>>>

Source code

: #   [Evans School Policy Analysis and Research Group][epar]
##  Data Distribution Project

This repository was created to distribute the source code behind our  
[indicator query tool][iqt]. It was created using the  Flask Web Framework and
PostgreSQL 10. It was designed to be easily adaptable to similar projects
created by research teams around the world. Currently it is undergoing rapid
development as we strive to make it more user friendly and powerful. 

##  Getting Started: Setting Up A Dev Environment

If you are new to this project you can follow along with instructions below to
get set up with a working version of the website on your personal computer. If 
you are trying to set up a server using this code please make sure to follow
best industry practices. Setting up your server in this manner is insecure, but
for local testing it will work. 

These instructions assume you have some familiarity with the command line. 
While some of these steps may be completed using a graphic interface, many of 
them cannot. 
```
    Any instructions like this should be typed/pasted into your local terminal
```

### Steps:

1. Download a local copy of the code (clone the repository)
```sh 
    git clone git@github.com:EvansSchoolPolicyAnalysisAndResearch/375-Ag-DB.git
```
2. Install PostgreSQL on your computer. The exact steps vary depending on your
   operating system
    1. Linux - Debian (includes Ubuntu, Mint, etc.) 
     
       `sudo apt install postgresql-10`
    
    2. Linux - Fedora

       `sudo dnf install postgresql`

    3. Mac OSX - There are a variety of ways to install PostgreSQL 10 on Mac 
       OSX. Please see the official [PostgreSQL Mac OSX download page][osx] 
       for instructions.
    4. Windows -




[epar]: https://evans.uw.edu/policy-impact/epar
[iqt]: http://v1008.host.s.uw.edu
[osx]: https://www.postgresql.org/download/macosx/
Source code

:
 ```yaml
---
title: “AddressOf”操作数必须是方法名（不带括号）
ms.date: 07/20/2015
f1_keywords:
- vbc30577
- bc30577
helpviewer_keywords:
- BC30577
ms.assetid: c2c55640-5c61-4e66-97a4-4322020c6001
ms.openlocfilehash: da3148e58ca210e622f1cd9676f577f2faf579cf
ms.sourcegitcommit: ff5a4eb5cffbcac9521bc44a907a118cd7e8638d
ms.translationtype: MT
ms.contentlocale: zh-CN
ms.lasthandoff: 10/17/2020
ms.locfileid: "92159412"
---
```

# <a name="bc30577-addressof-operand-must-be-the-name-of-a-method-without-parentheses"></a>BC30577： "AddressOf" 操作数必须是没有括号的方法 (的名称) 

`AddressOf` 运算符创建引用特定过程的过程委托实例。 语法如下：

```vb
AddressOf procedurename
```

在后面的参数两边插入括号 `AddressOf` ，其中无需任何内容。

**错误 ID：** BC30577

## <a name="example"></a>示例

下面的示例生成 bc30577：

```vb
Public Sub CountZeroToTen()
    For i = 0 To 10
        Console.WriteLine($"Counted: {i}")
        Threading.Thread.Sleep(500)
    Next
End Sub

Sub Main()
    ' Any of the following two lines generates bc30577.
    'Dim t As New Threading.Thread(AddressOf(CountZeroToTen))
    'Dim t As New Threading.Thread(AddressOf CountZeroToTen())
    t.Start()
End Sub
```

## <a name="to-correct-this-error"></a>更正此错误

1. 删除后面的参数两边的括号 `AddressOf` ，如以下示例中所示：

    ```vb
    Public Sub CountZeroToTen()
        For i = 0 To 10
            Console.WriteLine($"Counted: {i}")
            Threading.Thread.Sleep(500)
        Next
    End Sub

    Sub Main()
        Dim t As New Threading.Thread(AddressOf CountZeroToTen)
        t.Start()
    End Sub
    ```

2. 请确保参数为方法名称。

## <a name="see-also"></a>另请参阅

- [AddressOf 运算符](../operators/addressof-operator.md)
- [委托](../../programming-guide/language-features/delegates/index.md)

<<<

* WHAT YOU SHOULD DO
The whole listing is to be transcribed exactly.

* OUTPUT
Source code

: #   [Evans School Policy Analysis and Research Group][epar]
##  Data Distribution Project

This repository was created to distribute the source code behind our  
[indicator query tool][iqt]. It was created using the  Flask Web Framework and
PostgreSQL 10. It was designed to be easily adaptable to similar projects
created by research teams around the world. Currently it is undergoing rapid
development as we strive to make it more user friendly and powerful. 

##  Getting Started: Setting Up A Dev Environment

If you are new to this project you can follow along with instructions below to
get set up with a working version of the website on your personal computer. If 
you are trying to set up a server using this code please make sure to follow
best industry practices. Setting up your server in this manner is insecure, but
for local testing it will work. 

These instructions assume you have some familiarity with the command line. 
While some of these steps may be completed using a graphic interface, many of 
them cannot. 
```
    Any instructions like this should be typed/pasted into your local terminal
```

### Steps:

1. Download a local copy of the code (clone the repository)
```sh 
    git clone git@github.com:EvansSchoolPolicyAnalysisAndResearch/375-Ag-DB.git
```
2. Install PostgreSQL on your computer. The exact steps vary depending on your
   operating system
    1. Linux - Debian (includes Ubuntu, Mint, etc.) 
     
       `sudo apt install postgresql-10`
    
    2. Linux - Fedora

       `sudo dnf install postgresql`

    3. Mac OSX - There are a variety of ways to install PostgreSQL 10 on Mac 
       OSX. Please see the official [PostgreSQL Mac OSX download page][osx] 
       for instructions.
    4. Windows -




[epar]: https://evans.uw.edu/policy-impact/epar
[iqt]: http://v1008.host.s.uw.edu
[osx]: https://www.postgresql.org/download/macosx/
Source code

:
 ```yaml
---
title: “AddressOf”操作数必须是方法名（不带括号）
ms.date: 07/20/2015
f1_keywords:
- vbc30577
- bc30577
helpviewer_keywords:
- BC30577
ms.assetid: c2c55640-5c61-4e66-97a4-4322020c6001
ms.openlocfilehash: da3148e58ca210e622f1cd9676f577f2faf579cf
ms.sourcegitcommit: ff5a4eb5cffbcac9521bc44a907a118cd7e8638d
ms.translationtype: MT
ms.contentlocale: zh-CN
ms.lasthandoff: 10/17/2020
ms.locfileid: "92159412"
---
```

# <a name="bc30577-addressof-operand-must-be-the-name-of-a-method-without-parentheses"></a>BC30577： "AddressOf" 操作数必须是没有括号的方法 (的名称) 

`AddressOf` 运算符创建引用特定过程的过程委托实例。 语法如下：

```vb
AddressOf procedurename
```

在后面的参数两边插入括号 `AddressOf` ，其中无需任何内容。

**错误 ID：** BC30577

## <a name="example"></a>示例

下面的示例生成 bc30577：

```vb
Public Sub CountZeroToTen()
    For i = 0 To 10
        Console.WriteLine($"Counted: {i}")
        Threading.Thread.Sleep(500)
    Next
End Sub

Sub Main()
    ' Any of the following two lines generates bc30577.
    'Dim t As New Threading.Thread(AddressOf(CountZeroToTen))
    'Dim t As New Threading.Thread(AddressOf CountZeroToTen())
    t.Start()
End Sub
```

## <a name="to-correct-this-error"></a>更正此错误

1. 删除后面的参数两边的括号 `AddressOf` ，如以下示例中所示：

    ```vb
    Public Sub CountZeroToTen()
        For i = 0 To 10
            Console.WriteLine($"Counted: {i}")
            Threading.Thread.Sleep(500)
        Next
    End Sub

    Sub Main()
        Dim t As New Threading.Thread(AddressOf CountZeroToTen)
        t.Start()
    End Sub
    ```

2. 请确保参数为方法名称。

## <a name="see-also"></a>另请参阅

- [AddressOf 运算符](../operators/addressof-operator.md)
- [委托](../../programming-guide/language-features/delegates/index.md)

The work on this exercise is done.